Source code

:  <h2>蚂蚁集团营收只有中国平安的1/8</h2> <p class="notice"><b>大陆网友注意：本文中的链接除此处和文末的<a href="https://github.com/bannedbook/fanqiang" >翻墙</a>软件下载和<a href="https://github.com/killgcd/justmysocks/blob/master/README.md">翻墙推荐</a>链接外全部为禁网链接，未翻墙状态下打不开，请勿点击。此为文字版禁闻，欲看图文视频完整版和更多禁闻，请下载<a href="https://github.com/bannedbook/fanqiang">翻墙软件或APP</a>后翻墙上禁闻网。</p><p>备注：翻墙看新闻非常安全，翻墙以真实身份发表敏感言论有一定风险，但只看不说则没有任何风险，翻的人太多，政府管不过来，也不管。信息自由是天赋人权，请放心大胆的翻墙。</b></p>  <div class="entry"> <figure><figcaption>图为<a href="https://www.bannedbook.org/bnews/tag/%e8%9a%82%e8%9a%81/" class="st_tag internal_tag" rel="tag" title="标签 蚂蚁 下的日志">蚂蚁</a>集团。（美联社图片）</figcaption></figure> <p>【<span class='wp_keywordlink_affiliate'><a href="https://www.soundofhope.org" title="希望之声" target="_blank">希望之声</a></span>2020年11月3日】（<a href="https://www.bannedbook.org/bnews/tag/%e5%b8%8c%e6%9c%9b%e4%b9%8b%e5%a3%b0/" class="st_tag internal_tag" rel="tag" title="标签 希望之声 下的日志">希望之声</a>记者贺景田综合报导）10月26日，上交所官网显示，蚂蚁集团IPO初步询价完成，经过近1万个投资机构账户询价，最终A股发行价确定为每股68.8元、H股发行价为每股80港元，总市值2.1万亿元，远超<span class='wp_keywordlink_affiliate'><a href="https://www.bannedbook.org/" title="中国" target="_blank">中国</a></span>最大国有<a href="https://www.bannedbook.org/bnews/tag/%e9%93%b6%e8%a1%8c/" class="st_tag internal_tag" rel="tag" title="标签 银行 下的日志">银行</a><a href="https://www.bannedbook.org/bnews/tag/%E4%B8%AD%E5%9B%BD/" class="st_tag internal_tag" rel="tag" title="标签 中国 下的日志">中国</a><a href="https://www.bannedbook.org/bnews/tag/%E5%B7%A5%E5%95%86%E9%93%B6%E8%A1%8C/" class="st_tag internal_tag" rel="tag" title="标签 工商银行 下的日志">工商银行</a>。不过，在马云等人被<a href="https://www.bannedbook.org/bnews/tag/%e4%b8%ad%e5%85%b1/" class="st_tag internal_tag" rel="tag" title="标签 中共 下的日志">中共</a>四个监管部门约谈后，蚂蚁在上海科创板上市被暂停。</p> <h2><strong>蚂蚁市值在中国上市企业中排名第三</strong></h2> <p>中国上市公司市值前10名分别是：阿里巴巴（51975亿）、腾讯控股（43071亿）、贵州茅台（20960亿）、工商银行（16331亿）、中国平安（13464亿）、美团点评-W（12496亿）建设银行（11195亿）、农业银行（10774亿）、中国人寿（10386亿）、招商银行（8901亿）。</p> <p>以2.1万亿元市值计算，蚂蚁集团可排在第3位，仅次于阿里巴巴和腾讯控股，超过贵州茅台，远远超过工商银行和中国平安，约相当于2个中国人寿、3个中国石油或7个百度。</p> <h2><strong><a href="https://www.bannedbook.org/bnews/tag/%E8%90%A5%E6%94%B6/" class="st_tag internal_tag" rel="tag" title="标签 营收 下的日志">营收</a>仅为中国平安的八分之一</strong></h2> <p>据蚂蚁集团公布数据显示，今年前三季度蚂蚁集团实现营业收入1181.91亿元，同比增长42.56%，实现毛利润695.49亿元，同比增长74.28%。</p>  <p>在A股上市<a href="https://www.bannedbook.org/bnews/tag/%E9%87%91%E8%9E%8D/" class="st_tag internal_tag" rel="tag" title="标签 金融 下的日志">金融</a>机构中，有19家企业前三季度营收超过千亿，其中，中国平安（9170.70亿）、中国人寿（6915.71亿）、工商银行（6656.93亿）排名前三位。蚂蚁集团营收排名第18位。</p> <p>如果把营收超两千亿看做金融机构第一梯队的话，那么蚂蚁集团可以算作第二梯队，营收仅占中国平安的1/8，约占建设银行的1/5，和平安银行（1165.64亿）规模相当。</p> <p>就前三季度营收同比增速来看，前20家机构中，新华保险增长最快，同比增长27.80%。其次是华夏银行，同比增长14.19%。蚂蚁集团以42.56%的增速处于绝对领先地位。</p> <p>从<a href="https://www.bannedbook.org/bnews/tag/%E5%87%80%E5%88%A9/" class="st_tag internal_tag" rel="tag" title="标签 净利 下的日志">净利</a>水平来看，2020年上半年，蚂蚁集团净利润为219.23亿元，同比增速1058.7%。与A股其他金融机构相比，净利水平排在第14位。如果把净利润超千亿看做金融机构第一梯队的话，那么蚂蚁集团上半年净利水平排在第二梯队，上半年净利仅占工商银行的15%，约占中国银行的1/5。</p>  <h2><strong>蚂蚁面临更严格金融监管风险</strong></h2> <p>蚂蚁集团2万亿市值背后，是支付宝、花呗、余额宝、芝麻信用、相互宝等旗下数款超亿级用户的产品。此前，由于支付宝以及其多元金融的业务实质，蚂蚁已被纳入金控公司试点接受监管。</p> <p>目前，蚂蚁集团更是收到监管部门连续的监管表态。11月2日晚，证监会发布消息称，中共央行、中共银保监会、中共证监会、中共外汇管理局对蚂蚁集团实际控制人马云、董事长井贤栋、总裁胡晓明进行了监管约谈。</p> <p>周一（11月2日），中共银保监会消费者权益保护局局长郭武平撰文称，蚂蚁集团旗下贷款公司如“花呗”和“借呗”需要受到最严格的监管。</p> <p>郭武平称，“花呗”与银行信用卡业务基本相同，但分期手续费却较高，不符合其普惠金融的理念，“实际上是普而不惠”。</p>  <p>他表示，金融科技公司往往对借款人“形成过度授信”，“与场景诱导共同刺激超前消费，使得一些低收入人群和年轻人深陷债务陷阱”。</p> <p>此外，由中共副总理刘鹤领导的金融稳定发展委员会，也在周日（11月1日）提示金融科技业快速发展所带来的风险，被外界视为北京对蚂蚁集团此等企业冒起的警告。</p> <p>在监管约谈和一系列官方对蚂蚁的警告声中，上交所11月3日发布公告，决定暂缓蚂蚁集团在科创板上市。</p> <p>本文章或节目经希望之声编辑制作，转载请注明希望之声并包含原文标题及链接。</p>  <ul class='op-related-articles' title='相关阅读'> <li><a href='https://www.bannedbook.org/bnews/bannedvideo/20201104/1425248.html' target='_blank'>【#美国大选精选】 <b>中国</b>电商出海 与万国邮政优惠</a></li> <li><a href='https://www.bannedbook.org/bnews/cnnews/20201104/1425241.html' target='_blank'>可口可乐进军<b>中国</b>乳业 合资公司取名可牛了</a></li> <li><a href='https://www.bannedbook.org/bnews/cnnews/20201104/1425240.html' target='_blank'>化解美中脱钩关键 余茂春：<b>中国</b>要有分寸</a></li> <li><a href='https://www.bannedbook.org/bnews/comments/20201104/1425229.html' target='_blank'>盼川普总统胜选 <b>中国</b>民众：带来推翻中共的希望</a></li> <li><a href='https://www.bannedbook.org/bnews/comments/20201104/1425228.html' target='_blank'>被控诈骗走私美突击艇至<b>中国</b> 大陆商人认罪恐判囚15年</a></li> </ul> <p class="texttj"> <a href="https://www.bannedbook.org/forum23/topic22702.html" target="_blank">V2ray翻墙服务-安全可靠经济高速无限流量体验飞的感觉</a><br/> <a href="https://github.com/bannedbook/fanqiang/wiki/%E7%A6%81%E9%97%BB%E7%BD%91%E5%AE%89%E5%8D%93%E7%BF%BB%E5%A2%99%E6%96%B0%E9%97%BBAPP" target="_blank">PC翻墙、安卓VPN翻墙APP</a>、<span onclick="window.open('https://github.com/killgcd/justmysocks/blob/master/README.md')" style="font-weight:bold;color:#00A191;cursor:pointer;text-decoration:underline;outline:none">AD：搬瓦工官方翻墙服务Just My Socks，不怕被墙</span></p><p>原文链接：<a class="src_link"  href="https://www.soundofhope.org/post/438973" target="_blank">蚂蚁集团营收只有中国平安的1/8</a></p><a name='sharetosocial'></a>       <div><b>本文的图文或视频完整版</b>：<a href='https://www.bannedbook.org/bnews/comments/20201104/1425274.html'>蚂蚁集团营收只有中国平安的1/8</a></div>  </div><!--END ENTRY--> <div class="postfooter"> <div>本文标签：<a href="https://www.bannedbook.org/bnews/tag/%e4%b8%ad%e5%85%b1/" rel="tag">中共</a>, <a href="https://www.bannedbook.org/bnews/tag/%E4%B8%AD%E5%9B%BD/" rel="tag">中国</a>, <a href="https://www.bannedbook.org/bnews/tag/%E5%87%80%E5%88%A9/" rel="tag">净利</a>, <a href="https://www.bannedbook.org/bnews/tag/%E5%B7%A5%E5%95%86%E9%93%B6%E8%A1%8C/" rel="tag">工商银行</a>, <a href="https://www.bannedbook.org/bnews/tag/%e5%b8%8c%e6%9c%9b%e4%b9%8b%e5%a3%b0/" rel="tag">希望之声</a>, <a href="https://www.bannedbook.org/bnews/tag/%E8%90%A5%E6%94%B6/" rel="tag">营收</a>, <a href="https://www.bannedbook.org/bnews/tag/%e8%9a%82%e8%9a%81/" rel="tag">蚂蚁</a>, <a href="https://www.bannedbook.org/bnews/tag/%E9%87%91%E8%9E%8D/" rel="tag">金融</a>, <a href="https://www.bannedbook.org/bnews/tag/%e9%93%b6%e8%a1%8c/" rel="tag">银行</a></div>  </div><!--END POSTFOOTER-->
...
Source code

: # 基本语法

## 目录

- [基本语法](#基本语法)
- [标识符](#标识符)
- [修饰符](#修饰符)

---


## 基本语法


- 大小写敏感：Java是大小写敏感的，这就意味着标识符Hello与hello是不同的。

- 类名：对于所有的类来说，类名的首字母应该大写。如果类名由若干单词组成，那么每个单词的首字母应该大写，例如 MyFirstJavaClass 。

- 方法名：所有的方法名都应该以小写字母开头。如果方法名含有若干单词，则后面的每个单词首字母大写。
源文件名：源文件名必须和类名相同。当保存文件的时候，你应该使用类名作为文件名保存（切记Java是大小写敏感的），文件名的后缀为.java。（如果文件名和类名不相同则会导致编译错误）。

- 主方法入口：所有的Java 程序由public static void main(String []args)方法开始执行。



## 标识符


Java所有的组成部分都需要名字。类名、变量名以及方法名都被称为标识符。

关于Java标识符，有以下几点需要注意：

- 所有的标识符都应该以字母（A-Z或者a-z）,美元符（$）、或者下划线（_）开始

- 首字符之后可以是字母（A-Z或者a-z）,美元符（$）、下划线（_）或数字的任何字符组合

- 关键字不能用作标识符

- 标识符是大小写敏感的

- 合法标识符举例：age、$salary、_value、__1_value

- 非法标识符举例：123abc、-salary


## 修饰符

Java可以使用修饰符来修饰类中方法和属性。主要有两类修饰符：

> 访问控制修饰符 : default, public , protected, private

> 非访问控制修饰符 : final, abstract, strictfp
==
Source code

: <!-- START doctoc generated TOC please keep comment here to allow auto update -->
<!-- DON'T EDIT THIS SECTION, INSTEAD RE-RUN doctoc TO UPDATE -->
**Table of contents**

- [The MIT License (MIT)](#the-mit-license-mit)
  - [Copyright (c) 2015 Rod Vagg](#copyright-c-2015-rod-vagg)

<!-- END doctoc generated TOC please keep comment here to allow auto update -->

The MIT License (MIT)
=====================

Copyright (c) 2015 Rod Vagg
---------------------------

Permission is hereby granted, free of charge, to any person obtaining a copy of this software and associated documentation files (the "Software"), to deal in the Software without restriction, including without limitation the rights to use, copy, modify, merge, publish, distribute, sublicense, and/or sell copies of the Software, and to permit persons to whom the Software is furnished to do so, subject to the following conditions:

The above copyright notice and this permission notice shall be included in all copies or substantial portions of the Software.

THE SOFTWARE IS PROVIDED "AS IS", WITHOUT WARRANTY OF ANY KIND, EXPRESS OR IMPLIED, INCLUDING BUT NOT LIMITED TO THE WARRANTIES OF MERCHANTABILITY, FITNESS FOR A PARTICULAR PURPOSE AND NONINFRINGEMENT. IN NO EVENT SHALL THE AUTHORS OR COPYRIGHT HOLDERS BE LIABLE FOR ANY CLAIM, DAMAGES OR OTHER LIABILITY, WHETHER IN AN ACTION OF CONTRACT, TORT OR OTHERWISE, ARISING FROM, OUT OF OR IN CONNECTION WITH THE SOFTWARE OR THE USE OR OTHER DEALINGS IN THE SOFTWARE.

How to complete this task: Would you retype exactly the lines above, from the line with "- 所有的标识符都应该以字母" to the line with "final, abstract, strictfp", with both end lines kept and nothing more?

Finished exercise:
- 所有的标识符都应该以字母（A-Z或者a-z）,美元符（$）、或者下划线（_）开始

- 首字符之后可以是字母（A-Z或者a-z）,美元符（$）、下划线（_）或数字的任何字符组合

- 关键字不能用作标识符

- 标识符是大小写敏感的

- 合法标识符举例：age、$salary、_value、__1_value

- 非法标识符举例：123abc、-salary


## 修饰符

Java可以使用修饰符来修饰类中方法和属性。主要有两类修饰符：

> 访问控制修饰符 : default, public , protected, private

> 非访问控制修饰符 : final, abstract, strictfp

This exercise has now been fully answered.